[Problem]
The answer should consist of each line from the data below that includes "following".

[Recorded information]
+++++

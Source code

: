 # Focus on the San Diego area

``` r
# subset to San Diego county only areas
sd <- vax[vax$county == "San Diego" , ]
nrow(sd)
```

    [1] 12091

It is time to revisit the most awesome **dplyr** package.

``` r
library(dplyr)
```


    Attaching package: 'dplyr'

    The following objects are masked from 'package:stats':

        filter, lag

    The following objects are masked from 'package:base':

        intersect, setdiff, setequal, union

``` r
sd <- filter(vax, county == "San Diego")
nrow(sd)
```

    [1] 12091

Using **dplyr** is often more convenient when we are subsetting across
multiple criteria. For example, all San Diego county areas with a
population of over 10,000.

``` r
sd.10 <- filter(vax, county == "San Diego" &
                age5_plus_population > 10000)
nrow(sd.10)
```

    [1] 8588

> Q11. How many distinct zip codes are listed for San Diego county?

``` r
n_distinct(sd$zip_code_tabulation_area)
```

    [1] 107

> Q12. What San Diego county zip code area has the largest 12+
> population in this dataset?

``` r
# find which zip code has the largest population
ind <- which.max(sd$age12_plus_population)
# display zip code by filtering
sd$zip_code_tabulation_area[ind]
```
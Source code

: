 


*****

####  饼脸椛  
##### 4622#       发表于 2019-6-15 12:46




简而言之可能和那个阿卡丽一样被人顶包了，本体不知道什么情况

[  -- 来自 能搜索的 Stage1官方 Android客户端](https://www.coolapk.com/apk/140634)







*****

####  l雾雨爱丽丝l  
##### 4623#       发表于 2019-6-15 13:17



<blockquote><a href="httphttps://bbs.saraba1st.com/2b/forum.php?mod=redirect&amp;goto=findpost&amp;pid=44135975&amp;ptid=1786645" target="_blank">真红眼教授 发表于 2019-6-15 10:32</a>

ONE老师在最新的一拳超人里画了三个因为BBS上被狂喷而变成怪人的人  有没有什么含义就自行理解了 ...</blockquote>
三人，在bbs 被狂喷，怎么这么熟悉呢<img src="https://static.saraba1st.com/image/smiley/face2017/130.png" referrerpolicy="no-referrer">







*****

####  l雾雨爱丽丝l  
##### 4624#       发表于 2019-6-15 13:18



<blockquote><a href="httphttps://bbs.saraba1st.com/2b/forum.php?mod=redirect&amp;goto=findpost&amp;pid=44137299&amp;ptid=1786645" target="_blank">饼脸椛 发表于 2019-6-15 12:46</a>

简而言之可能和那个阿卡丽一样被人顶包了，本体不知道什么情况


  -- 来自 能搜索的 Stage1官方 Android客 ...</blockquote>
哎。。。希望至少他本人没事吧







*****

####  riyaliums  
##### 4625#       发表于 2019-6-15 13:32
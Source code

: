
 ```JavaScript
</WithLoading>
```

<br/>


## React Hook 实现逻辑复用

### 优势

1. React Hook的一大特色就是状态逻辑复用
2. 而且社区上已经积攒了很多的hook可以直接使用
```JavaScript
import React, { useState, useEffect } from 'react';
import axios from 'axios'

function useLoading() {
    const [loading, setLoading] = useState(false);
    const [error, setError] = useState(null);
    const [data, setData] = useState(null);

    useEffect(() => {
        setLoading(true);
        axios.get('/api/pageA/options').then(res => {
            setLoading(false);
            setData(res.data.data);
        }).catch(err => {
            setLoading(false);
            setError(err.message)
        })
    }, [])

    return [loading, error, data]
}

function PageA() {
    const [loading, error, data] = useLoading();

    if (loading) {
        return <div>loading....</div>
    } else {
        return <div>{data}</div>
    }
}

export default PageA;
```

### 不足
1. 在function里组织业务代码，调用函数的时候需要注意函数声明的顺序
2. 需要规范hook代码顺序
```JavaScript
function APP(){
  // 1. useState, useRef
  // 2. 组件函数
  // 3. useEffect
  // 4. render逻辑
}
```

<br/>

+++++

[Exercise result]
    The following objects are masked from 'package:stats':
    The following objects are masked from 'package:base':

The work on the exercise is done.